[Exercise requirements]
Take the data below and copy exactly the lines starting at the one with "- Reorder from previous orders." and finishing at the one with "For questions, suggestions, or", both included.
[Given information]
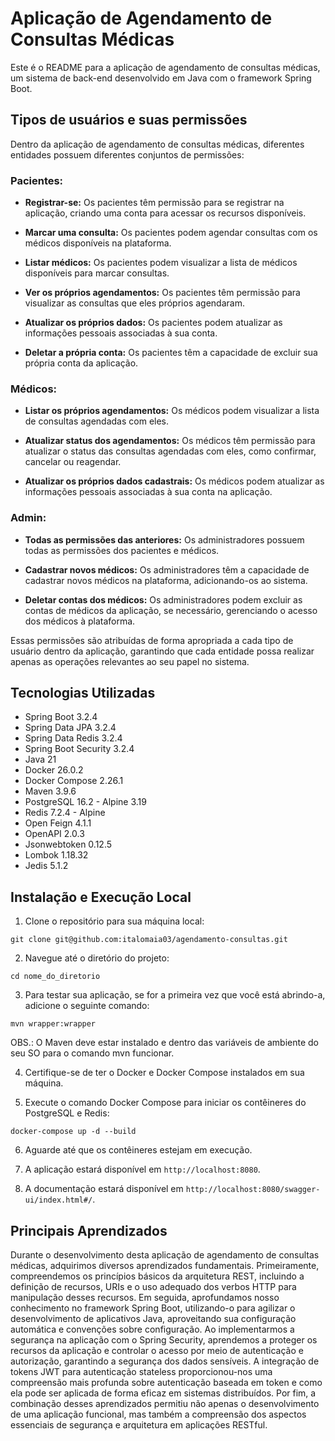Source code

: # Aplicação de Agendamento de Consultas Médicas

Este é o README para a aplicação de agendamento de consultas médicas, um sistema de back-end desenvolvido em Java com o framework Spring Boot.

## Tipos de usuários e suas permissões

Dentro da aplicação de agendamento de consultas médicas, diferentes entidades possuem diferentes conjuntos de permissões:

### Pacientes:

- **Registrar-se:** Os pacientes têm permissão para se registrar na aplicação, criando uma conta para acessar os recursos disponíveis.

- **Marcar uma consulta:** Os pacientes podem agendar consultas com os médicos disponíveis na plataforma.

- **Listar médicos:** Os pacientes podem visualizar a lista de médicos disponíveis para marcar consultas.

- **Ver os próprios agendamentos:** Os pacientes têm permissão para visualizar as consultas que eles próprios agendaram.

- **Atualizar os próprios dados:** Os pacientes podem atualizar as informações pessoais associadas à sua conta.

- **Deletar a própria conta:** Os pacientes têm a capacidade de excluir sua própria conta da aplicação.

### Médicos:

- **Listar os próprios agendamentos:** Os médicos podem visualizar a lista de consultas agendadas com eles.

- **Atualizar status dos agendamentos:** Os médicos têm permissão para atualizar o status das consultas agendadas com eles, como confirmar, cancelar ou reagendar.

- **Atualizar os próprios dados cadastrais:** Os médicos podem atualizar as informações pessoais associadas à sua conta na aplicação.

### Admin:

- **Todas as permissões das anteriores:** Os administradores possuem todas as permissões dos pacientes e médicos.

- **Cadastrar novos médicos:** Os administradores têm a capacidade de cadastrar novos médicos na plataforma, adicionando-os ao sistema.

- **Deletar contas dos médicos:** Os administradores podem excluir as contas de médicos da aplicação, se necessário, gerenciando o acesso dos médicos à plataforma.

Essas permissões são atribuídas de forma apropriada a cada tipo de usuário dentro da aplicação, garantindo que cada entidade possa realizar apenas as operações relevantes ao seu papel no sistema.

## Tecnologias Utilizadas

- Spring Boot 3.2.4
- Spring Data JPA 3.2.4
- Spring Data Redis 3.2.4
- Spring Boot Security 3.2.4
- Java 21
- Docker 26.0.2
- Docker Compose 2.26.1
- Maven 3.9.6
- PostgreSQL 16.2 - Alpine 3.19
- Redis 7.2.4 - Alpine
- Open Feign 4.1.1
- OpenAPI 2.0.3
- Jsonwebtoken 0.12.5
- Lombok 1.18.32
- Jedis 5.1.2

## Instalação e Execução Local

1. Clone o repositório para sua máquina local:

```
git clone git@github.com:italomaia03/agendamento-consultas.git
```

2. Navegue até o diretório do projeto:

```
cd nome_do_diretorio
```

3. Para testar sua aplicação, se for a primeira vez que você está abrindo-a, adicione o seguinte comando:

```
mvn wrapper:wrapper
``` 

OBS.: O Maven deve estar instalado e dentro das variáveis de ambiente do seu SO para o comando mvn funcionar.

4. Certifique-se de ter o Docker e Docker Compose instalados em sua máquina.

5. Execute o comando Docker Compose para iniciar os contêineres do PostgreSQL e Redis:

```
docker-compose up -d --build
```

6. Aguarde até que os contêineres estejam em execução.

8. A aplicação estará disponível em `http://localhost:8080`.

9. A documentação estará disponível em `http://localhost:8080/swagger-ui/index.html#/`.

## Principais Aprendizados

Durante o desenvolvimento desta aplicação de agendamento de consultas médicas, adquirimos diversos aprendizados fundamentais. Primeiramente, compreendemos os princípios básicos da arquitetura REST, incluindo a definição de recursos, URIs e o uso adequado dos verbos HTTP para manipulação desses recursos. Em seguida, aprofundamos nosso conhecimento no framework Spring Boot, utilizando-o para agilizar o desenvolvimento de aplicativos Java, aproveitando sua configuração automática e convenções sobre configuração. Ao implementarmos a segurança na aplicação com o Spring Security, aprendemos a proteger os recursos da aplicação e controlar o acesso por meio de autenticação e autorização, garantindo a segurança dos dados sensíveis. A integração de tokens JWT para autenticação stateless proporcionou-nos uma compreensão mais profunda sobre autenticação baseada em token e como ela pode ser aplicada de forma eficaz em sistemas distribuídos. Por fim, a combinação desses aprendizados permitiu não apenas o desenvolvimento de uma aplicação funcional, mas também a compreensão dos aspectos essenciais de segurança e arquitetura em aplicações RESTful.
[/Given information]
[Given information]
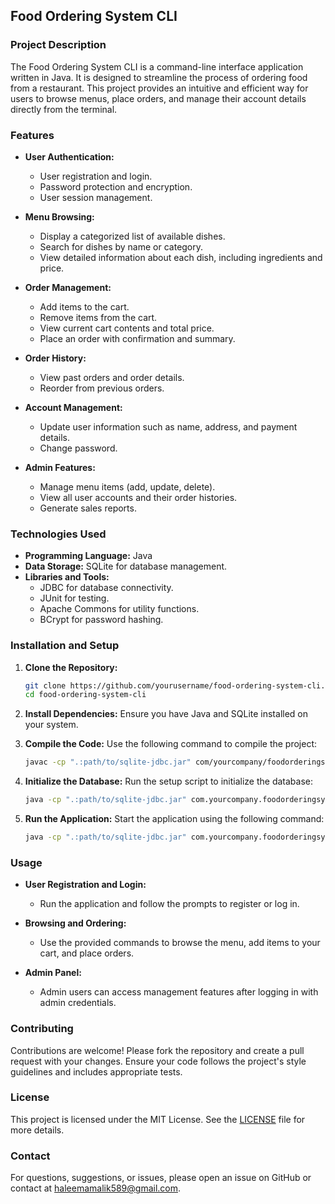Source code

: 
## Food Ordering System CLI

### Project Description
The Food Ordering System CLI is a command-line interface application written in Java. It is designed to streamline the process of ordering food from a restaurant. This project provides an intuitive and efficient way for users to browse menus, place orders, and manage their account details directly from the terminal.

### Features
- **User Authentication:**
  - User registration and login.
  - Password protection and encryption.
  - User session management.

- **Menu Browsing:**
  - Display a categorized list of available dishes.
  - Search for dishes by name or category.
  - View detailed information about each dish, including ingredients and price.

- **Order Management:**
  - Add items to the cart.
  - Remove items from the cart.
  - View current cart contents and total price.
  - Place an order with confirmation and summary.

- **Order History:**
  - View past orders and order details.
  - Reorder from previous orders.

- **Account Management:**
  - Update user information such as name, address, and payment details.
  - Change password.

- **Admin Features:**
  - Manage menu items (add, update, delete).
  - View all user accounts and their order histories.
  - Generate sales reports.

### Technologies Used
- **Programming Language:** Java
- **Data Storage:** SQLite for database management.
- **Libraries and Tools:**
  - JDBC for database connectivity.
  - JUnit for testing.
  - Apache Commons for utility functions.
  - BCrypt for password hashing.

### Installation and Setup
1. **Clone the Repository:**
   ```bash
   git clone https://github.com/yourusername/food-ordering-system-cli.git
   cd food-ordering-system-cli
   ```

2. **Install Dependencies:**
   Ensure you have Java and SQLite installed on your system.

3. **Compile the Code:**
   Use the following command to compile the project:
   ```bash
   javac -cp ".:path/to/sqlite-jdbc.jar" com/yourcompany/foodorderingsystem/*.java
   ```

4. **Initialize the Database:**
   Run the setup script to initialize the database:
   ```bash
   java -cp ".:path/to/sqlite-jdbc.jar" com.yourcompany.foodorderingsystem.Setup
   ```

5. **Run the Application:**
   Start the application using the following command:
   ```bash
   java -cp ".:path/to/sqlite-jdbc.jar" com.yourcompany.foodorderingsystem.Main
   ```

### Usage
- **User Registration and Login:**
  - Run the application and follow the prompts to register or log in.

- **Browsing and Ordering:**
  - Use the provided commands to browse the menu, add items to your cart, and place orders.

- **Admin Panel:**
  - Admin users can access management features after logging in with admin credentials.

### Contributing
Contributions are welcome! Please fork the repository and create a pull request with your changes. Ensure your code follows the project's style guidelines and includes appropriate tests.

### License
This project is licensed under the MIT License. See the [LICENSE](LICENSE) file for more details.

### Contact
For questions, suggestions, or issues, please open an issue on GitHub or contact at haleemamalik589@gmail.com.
[/Given information]
[Task response]
  - Reorder from previous orders.

- **Account Management:**
  - Update user information such as name, address, and payment details.
  - Change password.

- **Admin Features:**
  - Manage menu items (add, update, delete).
  - View all user accounts and their order histories.
  - Generate sales reports.

### Technologies Used
- **Programming Language:** Java
- **Data Storage:** SQLite for database management.
- **Libraries and Tools:**
  - JDBC for database connectivity.
  - JUnit for testing.
  - Apache Commons for utility functions.
  - BCrypt for password hashing.

### Installation and Setup
1. **Clone the Repository:**
   ```bash
   git clone https://github.com/yourusername/food-ordering-system-cli.git
   cd food-ordering-system-cli
   ```

2. **Install Dependencies:**
   Ensure you have Java and SQLite installed on your system.

3. **Compile the Code:**
   Use the following command to compile the project:
   ```bash
   javac -cp ".:path/to/sqlite-jdbc.jar" com/yourcompany/foodorderingsystem/*.java
   ```

4. **Initialize the Database:**
   Run the setup script to initialize the database:
   ```bash
   java -cp ".:path/to/sqlite-jdbc.jar" com.yourcompany.foodorderingsystem.Setup
   ```

5. **Run the Application:**
   Start the application using the following command:
   ```bash
   java -cp ".:path/to/sqlite-jdbc.jar" com.yourcompany.foodorderingsystem.Main
   ```

### Usage
- **User Registration and Login:**
  - Run the application and follow the prompts to register or log in.

- **Browsing and Ordering:**
  - Use the provided commands to browse the menu, add items to your cart, and place orders.

- **Admin Panel:**
  - Admin users can access management features after logging in with admin credentials.

### Contributing
Contributions are welcome! Please fork the repository and create a pull request with your changes. Ensure your code follows the project's style guidelines and includes appropriate tests.

### License
This project is licensed under the MIT License. See the [LICENSE](LICENSE) file for more details.

### Contact
For questions, suggestions, or issues, please open an issue on GitHub or contact at haleemamalik589@gmail.com.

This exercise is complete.